Copyright Litigation Threatens Innovation
"As unlikely as it sounds," writes the author, "the most important issue in new technology has become copyright law." No kidding. This overview article looks at the impact of a number of recent events, including the ban on screeners, a levy on streaming media, and the SCO group attack on Linux. The author observes, and I agree, that "the suits are really saying that it has become more profitable to sue the competition than to produce a better widget." I hope that policy makers take note. "With this kind of legal chill settling in on technology, it's no wonder the U.S. tech sector is mired in sluggishness and that broadband has been stalled. And in Canada, the federal government is being urged to adopt a law similar to the Digital Millennium Copyright Act, with the same corporate interests behind it as there were in the United States. If we want to protect Canada's high-tech industries, we had better be very careful of the copyright laws we draft." By Jack Kapica, Globe and Mail, December 11, 2003 [Refer][Research][Reflect]

Recommendations for Teaching in a Distributed Learning Environment: The Students' Perspective
"It was an inhuman amount of work," said one student. "I'm unhappy, I don't have a life. I don't go for a walk any more, I don't speak to my children," said another. These were just some of the responses from an otherwise satisfied group of students evaluating a new program offered by the University of Wollongong. Though evaluation reports like this are a dime a dozen, I enjoyed the writing style, the presentation, and the student focus of this report. The article dates from 2002 but was just now added to ERIC. By Geraldine Lefoe, Cathy Gunn and John Hedberg, Australian Journal of Educational Technology, December 31, 200-31 8:33 p.m. [Refer][Research][Reflect]

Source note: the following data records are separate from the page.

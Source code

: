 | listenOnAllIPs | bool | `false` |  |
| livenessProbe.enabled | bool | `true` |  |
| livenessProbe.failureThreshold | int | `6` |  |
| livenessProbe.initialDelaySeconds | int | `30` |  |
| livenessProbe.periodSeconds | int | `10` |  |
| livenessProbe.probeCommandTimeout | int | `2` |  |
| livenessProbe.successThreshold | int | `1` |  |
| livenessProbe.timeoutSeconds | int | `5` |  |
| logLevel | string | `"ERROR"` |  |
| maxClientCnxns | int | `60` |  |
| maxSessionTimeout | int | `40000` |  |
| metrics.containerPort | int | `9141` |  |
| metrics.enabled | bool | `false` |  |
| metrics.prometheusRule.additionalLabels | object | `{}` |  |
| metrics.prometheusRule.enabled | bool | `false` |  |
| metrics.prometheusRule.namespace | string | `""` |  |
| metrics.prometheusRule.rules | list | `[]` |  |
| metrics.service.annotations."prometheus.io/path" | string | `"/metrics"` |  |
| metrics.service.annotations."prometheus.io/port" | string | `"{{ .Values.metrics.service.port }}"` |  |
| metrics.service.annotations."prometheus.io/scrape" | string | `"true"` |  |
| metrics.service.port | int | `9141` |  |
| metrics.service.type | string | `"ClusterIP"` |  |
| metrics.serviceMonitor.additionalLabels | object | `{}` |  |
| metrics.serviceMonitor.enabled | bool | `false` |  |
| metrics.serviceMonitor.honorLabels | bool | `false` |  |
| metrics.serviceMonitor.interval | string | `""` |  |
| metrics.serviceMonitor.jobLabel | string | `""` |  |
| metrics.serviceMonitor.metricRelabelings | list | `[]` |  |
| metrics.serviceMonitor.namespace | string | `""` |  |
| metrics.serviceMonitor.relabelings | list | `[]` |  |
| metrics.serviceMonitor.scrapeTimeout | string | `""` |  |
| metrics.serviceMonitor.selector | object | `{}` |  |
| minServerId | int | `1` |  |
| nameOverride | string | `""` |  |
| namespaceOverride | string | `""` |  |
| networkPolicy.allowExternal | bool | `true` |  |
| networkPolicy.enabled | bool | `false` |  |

How Educating America's Students Can Be Based on Science
The U.S. Department of Education's Institute of Education Sciences (IES) yesterday released this report, Identifying and Implementing Educational Practices Supported by Rigorous Evidence: A User Friendly Guide. The report documents a research process that narrowly defines what is meant by 'science': "randomized controlled trials are studies that randomly assign individuals to an intervention group or to a control group, in order to measure the effects of the intervention." Readers will recognize this as the methodology proposed by an organization called the Campbell Collaboration (though you would be hard-pressed to find the reference in the report). It is worth taking note of my criticism of this methodology as applied to education. By Various Authors, Institute of Education Sciences, December 10, 2003 [Refer][Research][Reflect]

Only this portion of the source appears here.